Where do you think cocktail culture is going overall?
“The industry is really turning towards the personal relationship between the creators and the guests. Ten years ago it was pretty rare that anyone would care who the chef is at a restaurant, now you seek these people out and want to talk to them, and that’s now translating to the front of house and bartenders. Media has brought a lot of light to chefs and what it really means to be a professional in the flavour industry.
I think this ties into the economy right now too – people want a lot more quality for a lot less money, and a whole lot more feeling and story behind it. They want to know that they’re getting the most out of their dollar. People are going to a specific bar to meet a specific bartender for a special experience. There’s so much more to that than just going to a chain restaurant and getting a squishy out of a machine.
People’s palates and tastes have really changed too and everyone is really expecting quality now.”
Where do you see Vancouver’s cocktail culture going?

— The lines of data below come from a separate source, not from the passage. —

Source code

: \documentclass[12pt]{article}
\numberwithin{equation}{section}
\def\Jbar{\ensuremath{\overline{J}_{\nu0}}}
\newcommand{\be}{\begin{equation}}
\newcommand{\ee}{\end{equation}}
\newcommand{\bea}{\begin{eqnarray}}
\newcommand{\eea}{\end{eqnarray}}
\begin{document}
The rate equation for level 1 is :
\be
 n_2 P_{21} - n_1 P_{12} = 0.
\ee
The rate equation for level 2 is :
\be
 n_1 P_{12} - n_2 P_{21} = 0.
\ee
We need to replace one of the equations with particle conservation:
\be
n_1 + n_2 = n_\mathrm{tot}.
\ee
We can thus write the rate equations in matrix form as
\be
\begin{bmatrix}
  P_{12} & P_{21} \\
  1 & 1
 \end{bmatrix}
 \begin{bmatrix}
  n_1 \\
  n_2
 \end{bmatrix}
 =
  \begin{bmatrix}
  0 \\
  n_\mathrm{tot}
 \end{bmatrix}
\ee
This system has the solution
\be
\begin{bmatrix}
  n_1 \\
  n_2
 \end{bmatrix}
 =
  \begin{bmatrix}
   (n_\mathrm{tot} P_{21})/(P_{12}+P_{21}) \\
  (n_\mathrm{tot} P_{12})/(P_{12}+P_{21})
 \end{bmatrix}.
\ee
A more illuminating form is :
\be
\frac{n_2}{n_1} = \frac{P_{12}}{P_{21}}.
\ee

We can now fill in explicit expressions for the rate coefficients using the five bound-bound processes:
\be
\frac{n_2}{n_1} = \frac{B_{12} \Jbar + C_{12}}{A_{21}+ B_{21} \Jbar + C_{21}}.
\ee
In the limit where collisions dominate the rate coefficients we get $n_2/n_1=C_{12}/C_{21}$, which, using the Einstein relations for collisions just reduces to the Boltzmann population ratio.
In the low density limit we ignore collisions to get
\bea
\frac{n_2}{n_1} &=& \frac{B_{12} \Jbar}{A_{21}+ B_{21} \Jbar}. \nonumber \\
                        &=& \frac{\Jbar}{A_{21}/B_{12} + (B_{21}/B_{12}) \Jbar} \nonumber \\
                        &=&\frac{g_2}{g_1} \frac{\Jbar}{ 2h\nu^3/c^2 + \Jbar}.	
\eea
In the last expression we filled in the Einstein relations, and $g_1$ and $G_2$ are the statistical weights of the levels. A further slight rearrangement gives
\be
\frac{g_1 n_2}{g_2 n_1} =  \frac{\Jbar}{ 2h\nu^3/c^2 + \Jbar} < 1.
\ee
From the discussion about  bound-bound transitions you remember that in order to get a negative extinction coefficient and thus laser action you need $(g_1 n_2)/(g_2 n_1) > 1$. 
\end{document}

“Vancouver has the attention span of a gerbil. It’s so hard to tell where the trends are going, and while I like hearing what other bartenders are doing, I don’t pay a lot of attention and follow trends. I do what I’m interested in.”
How do you approach creating a new drink?
“I love changing people’s perceptions of something. Mixing with interesting spirits that aren’t overly common is one of my new interests, like pisco or grappa. Using good bases and having a ton of options. I definitely play with flavours in the spirit, but I also try to do a lot of things regionally – things that grow together tend to work really well together. A lot of our cocktails have classic origins, but we’ve taken them and done our thing. Any good bartender has to pay credit to classic cocktails.”
What cocktail have you chosen to share today?
It’s one that showcases our cocktail program, our Italian mentality, and what we do here. It’s sort of a classic cocktail with a little flare. There was a guy I knew was on a sherry kick, saying that port and sherry aren’t in cocktails enough, so when he came in I knew I wanted to start with that. Using a grape spirit base makes sense since the port is also grape-based, so grappa should work well, and we do a wicked grape bitter. The combination was very light, so adding Cynar gave it that herbaceous depth. I called it “The Fellini,” after the influential Italian filmmaker.
Originally posted on www.eatmagazine.ca by Rhett Williams
Photography by Rhett Williams: "The Fellini" by Joel Virginillo at The Refinery, Vancouver, 2012
The Fellini
1oz grappa
1/2oz Cynar
1/2oz Tawny Port
Dash of The Refinery’s grape bitters
Combine ingredients with ice. Stir. Strain over rocks.
Flame an orange peel over the drink and garnish.